- _Input_:
_ _ _ _ _ _ _
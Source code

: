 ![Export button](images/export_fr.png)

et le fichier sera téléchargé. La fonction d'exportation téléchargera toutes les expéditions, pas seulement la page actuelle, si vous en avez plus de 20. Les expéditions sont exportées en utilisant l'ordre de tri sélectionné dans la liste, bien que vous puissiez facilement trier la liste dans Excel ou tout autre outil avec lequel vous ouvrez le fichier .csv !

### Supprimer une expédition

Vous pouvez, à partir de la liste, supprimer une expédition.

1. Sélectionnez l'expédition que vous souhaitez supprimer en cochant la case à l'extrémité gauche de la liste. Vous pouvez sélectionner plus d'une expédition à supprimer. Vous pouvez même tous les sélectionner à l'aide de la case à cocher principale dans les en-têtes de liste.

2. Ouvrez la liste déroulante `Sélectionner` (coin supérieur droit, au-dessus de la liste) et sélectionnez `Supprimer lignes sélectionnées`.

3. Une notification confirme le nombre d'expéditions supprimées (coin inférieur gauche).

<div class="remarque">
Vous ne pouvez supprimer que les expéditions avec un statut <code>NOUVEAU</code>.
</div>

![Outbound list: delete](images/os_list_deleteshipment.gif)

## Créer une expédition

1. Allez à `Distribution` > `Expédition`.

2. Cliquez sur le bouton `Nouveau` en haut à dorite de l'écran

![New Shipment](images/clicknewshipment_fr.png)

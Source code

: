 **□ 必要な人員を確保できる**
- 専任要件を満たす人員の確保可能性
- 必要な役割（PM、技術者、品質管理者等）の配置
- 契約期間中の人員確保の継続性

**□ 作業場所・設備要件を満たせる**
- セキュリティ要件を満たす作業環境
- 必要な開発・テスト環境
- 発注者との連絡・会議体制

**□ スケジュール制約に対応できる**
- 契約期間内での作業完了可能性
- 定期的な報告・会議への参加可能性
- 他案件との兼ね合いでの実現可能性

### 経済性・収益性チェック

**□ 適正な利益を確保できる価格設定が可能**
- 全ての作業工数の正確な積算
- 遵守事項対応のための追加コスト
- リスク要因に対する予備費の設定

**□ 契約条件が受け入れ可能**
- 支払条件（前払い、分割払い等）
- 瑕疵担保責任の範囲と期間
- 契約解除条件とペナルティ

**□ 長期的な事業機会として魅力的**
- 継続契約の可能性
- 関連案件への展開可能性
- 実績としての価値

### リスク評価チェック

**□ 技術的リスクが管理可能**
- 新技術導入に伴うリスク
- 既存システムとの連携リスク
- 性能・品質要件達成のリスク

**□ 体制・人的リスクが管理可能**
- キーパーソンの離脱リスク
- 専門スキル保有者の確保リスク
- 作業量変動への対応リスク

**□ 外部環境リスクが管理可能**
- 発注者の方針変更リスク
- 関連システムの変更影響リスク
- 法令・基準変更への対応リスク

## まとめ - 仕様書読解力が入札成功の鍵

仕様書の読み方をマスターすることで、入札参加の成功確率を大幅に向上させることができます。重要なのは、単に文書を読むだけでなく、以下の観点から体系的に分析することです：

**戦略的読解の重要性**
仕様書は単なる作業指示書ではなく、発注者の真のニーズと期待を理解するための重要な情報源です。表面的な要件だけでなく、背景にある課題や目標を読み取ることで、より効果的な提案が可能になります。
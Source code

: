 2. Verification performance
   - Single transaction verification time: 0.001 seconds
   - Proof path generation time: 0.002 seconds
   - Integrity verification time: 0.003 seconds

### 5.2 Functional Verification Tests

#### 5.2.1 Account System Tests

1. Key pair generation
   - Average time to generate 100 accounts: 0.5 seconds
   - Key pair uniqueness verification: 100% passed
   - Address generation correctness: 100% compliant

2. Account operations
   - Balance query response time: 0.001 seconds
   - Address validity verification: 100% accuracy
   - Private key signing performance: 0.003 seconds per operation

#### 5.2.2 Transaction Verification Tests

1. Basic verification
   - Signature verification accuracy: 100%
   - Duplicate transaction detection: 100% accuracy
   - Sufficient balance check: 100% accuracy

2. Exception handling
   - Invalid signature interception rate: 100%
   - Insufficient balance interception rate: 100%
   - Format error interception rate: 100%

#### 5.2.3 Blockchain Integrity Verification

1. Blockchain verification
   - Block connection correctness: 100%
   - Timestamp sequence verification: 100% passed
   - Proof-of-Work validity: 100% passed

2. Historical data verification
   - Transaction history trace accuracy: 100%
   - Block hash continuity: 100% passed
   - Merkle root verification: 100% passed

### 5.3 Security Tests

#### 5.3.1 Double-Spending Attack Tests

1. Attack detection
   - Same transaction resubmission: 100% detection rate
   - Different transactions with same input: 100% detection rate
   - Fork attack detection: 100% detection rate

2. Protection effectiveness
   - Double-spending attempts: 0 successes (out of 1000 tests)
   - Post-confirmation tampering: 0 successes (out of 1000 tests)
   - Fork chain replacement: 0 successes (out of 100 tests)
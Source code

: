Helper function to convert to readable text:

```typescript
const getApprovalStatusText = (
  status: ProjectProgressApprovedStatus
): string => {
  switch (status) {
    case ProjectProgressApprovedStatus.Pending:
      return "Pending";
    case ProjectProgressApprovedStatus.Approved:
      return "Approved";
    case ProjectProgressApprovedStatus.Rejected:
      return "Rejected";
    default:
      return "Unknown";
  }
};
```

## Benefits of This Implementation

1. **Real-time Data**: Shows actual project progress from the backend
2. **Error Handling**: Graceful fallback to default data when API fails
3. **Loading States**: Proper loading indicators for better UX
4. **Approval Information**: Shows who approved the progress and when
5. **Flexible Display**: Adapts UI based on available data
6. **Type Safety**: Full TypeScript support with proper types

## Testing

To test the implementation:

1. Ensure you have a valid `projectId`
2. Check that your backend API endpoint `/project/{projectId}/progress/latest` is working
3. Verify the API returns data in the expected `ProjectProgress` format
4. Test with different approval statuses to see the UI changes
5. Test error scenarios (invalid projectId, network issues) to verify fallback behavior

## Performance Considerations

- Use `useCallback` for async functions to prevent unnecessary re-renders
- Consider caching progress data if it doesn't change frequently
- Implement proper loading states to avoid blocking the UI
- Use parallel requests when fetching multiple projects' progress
_ _ _ _ _ _ _
- _Exercise objective_:
Taking the entries above, write out exactly the lines starting with the line containing "仕様書は単なる作業指示書では" and going on through the line containing "### 5.2 Functional Verification Tests", both included, and nothing else.

- _Task solution_:
仕様書は単なる作業指示書ではなく、発注者の真のニーズと期待を理解するための重要な情報源です。表面的な要件だけでなく、背景にある課題や目標を読み取ることで、より効果的な提案が可能になります。
Source code

: 2. Verification performance
   - Single transaction verification time: 0.001 seconds
   - Proof path generation time: 0.002 seconds
   - Integrity verification time: 0.003 seconds

### 5.2 Functional Verification Tests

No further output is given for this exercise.